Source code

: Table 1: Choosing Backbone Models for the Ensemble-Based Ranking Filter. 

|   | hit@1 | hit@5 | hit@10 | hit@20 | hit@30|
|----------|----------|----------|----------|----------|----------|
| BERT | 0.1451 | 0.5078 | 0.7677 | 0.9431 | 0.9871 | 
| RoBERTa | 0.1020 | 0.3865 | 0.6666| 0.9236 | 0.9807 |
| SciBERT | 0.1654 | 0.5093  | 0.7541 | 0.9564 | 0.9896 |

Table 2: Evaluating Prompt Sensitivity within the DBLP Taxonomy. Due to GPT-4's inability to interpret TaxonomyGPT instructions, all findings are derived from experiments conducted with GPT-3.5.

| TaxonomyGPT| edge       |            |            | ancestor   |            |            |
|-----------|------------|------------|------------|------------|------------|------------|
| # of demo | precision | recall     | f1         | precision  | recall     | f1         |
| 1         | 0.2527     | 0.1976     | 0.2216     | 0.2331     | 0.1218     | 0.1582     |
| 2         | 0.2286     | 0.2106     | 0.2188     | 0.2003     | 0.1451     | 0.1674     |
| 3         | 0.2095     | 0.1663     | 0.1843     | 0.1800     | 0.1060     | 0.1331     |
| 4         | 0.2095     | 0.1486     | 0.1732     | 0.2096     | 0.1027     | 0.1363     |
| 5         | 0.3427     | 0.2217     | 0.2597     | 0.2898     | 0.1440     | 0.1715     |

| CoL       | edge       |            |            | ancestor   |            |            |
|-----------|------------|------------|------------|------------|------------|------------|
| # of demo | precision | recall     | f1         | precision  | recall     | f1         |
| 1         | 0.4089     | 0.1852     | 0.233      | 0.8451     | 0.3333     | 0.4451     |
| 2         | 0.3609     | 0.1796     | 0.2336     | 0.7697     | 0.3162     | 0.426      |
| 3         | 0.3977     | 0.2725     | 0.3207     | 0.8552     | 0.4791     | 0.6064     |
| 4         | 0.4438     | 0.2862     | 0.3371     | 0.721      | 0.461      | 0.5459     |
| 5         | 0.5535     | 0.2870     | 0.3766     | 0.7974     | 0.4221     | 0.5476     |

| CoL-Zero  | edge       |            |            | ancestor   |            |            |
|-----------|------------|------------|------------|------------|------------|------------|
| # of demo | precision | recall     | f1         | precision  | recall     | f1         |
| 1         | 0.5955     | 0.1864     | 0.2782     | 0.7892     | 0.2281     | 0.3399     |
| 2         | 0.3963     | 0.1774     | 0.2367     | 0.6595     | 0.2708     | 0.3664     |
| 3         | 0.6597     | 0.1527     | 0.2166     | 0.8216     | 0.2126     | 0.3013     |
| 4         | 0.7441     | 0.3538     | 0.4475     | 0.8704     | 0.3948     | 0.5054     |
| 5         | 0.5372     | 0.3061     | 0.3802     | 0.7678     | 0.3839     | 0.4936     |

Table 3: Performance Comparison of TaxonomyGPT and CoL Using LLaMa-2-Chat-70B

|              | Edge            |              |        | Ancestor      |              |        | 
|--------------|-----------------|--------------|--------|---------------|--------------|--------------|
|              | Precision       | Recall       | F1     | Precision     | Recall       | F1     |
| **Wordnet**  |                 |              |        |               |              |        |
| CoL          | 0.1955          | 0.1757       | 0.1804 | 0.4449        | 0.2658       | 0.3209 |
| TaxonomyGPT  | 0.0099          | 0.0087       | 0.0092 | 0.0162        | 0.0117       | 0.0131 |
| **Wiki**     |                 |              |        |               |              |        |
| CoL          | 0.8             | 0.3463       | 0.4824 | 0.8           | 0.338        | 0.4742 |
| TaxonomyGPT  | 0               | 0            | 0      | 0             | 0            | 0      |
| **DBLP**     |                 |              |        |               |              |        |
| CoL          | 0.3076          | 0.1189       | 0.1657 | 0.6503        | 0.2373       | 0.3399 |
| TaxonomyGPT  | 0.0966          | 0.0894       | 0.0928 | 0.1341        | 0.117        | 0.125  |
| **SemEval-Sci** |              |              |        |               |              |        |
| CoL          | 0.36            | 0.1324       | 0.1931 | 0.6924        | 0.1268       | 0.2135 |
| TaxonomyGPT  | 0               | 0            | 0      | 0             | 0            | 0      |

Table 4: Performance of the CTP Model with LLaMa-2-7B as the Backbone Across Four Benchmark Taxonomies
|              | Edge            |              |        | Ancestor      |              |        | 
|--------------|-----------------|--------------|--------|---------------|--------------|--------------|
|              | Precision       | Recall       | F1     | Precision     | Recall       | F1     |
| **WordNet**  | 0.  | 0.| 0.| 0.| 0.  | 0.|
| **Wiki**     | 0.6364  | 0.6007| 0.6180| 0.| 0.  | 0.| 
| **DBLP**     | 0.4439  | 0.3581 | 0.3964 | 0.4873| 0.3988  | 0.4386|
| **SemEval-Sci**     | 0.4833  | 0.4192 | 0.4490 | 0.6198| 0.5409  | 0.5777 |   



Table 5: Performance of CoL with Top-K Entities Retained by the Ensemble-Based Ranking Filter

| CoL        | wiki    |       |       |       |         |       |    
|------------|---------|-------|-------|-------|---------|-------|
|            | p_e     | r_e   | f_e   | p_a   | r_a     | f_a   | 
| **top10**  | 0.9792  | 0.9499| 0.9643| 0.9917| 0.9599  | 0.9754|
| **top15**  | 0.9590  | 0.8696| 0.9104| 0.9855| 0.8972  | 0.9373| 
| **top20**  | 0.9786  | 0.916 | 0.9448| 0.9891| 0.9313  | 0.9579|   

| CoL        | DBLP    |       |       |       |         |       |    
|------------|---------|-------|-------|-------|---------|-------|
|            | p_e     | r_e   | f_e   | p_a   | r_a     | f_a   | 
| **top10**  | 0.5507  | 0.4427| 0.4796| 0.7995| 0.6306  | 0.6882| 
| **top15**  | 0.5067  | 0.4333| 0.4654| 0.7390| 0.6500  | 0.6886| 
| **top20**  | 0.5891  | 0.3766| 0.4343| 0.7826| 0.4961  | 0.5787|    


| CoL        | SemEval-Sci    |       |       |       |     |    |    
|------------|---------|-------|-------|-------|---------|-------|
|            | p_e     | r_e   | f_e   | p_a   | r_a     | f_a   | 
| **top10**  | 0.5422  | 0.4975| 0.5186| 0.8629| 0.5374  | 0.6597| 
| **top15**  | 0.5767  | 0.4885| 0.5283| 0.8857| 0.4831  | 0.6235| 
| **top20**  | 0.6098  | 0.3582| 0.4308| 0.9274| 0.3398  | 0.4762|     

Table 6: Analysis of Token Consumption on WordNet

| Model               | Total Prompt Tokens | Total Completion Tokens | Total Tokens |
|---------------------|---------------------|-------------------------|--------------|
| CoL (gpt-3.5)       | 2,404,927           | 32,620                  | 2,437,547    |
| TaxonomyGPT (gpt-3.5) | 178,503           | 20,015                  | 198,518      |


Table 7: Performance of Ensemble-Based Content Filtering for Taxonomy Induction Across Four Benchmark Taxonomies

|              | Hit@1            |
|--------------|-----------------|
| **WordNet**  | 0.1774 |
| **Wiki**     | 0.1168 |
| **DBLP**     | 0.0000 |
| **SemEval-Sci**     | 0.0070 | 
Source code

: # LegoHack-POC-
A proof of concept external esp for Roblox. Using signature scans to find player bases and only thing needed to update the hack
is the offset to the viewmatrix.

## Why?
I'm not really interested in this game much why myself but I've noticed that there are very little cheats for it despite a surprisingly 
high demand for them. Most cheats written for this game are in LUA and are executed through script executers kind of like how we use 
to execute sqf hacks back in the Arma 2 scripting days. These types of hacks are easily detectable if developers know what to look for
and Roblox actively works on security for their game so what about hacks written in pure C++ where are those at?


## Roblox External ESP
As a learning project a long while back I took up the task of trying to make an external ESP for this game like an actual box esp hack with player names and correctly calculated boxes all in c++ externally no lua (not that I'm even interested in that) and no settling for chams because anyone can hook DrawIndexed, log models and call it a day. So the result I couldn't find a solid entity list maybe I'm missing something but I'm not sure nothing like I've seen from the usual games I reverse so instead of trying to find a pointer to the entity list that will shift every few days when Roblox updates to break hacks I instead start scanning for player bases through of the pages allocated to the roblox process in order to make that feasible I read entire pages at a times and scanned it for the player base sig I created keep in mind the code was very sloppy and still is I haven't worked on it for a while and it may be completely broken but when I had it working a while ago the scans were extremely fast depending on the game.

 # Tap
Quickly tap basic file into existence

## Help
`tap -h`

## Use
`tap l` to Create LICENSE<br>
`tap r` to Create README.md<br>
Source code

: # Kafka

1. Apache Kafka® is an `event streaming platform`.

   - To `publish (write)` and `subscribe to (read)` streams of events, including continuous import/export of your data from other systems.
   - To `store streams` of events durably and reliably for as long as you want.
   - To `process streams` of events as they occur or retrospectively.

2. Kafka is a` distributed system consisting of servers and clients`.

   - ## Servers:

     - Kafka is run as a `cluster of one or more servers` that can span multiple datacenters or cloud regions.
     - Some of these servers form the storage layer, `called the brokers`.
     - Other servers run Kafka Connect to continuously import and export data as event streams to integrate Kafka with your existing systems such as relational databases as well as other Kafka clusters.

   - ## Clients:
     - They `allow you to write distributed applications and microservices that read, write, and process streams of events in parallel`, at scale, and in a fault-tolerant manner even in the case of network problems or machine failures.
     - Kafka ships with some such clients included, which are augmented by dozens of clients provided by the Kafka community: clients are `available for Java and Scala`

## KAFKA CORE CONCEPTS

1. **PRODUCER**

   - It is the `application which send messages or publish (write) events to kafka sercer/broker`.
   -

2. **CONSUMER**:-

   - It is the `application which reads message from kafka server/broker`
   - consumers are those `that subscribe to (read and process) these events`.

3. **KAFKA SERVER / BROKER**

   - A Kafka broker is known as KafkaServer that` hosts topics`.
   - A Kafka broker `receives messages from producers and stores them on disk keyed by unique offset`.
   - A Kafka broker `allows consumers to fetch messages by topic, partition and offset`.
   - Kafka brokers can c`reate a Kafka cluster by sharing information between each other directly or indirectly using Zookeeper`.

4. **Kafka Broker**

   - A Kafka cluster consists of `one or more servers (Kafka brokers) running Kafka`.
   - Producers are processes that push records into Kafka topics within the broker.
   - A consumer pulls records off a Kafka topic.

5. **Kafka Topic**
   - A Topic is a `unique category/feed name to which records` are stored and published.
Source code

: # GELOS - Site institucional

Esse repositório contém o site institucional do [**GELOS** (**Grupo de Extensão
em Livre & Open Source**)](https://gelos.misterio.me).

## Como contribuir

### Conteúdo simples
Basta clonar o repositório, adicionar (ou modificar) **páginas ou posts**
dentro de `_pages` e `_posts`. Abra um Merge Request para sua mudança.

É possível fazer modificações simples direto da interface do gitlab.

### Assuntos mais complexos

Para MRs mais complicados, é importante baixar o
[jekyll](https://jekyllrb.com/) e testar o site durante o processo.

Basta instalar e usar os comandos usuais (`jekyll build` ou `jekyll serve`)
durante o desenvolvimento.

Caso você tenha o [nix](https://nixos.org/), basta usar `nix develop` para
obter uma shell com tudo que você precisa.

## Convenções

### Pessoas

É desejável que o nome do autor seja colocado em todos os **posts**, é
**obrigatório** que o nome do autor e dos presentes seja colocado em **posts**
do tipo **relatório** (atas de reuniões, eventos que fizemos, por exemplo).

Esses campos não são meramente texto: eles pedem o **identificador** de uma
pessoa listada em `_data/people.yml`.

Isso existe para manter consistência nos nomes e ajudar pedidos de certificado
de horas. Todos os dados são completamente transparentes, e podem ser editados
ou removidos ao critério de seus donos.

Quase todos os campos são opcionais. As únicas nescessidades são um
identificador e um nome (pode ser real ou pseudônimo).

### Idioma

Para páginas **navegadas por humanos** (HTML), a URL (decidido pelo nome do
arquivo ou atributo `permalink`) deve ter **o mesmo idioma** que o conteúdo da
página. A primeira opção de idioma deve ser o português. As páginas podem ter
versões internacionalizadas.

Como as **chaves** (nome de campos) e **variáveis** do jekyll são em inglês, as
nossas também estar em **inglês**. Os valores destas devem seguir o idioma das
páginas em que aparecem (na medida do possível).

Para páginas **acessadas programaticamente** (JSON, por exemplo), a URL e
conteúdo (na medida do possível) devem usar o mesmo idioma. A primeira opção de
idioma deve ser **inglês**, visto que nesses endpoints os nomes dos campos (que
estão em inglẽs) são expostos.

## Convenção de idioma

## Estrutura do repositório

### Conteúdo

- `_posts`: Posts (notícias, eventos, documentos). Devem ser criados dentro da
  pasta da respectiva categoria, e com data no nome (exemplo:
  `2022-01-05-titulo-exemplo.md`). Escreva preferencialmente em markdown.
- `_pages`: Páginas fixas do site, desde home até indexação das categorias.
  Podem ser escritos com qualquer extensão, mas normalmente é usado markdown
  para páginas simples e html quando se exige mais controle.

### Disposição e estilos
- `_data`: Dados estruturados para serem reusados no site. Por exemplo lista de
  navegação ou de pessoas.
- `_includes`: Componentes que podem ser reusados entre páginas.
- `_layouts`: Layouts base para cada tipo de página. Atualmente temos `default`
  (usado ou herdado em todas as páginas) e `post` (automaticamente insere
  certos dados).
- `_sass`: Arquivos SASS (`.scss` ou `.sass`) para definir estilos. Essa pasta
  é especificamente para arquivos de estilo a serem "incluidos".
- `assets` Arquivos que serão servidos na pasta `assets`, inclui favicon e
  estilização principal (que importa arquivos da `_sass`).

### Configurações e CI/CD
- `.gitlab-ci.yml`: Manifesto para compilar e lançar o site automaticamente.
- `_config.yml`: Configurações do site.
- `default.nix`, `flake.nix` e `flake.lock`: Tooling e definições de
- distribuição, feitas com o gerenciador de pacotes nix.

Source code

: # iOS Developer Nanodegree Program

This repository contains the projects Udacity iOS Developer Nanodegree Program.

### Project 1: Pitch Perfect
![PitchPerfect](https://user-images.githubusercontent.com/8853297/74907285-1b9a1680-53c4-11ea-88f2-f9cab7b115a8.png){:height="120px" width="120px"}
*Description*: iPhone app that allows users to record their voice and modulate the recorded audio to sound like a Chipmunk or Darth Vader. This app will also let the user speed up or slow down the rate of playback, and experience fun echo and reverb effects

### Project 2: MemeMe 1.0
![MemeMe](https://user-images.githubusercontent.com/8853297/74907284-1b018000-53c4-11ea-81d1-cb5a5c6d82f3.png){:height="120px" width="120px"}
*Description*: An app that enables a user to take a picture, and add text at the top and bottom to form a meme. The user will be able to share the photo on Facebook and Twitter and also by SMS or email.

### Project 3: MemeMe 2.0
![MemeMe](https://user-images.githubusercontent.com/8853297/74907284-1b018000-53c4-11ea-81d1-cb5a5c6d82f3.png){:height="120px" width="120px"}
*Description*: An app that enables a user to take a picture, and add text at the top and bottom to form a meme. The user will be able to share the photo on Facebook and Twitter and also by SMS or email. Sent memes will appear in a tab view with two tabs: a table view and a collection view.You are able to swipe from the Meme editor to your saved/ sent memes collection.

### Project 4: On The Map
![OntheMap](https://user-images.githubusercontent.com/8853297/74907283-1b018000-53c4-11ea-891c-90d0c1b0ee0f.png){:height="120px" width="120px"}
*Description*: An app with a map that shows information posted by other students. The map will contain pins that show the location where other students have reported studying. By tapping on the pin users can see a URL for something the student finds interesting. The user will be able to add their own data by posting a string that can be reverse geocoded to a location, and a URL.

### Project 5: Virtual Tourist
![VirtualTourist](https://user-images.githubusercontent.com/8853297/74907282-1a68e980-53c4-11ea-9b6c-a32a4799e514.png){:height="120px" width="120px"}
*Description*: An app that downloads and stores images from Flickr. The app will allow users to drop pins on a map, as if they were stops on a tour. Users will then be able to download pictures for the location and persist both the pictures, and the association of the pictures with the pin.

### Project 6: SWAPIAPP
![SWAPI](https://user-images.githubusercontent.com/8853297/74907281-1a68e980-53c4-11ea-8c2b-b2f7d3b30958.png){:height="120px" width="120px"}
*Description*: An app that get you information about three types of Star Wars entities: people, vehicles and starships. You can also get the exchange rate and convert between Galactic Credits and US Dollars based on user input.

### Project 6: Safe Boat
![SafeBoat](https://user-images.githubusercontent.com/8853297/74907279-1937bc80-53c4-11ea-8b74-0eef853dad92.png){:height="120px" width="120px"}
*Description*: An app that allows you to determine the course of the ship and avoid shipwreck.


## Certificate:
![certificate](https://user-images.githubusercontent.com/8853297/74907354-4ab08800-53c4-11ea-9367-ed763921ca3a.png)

### What is being asked
Please go line by line through the records above, copying each one that holds the string "Across".

### Answer to this task
Table 4: Performance of the CTP Model with LLaMa-2-7B as the Backbone Across Four Benchmark Taxonomies
Table 7: Performance of Ensemble-Based Content Filtering for Taxonomy Induction Across Four Benchmark Taxonomies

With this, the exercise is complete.